Our Interview with Sara:

Svaha: What do you want to do once you complete your Ph.D.?

Bianca: My dream job would be working for the government conducting and analyzing research that can be used to form conservation and management strategies for sharks, skates and rays.

Svaha: What got you interested in sharks?

Bianca: While I can't pinpoint when I first became interested in sharks, I would credit Discovery Channel's Shark Week, and working at a library as motivators for my original interest in sharks. Shark week surprisingly has been around since I was in K-12, and I remember getting excited to watch it every year. Also back then, 10-20 years ago the shows were more focused on amazing videography of sharks, and some science about these fish, unlike today, where the featured shows are focused on fictional man hunting sharks, or seeing if an Olympian can swim faster than a shark. Although there are still some good programs on during shark week that focus on the science, and our labs research has been showcased quite a few times in past years. In addition to shark week, I also caught myself reading books on sharks in high school when things were slow at the library I worked at.
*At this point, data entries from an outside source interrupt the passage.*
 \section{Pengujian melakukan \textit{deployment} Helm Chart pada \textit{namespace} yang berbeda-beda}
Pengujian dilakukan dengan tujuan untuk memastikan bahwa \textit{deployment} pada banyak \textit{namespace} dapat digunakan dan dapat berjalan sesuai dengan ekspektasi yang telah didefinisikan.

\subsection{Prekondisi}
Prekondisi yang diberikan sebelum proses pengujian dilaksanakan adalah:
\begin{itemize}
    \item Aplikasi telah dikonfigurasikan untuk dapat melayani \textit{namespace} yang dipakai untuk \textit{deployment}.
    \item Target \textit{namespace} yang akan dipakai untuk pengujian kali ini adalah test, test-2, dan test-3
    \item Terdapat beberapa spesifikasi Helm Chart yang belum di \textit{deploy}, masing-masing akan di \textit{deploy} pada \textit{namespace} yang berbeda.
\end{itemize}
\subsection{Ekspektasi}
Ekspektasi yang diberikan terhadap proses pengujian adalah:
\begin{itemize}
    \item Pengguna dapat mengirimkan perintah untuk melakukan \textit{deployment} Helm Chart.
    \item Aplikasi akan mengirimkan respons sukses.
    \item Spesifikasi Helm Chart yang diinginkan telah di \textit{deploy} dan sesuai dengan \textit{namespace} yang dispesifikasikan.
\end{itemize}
Svaha: What is your first memory of what you wanted to be when you grow up?

Bianca: Ever since I can remember, I knew I wanted to have a career that would allow me to work with animals, and initially I had my heart set on being a vet, until my freshman year of high school when I participated in the People to People Student Ambassador program. Through this program I had the opportunity to travel to both Australia and New Zealand, and this is where I was first exposed to the field of marine biology. While in Australia I got to participate in multiple marine conservation classes, and that is when I first learned what marine biology was, and how diverse the topics scientists could study were. Additionally on this trip I snorkeled in the Great Barrier Reef. The reef itself was absolutely breathtaking, but at one point the other students yelled that they had spotted a shark, and my initial reaction was to swim in the direction of the shark, not the boat. It was this experience sparked my initial interests in marine biology, and helped me realize I had such a passion for sharks.

Svaha: What would you say to all the little girls who are interested in sharks?

Bianca: That is awesome! Sharks are so interesting to study, whether it is for a class project, or something you want to pursue as a career. There are also so many ways to get involved in shark organizations, or outreach, so I would encourage them to seek out these opportunities, like becoming a Gills Club Member, or seeing if there are any volunteer opportunities nearby where you can interact with sharks and shark researchers! Also, if you do decide to study sharks as a career don’t be discouraged by others. I was told many times that I would never get to study sharks, because this field is too competitive, but if you work hard enough you can achieve your goals!

Svaha: Anything else you would like to add?

Bianca: If you are a shark novice I recommend watching the science based programming on Shark Week, and following along with current shark research at University and lab websites, and on social media.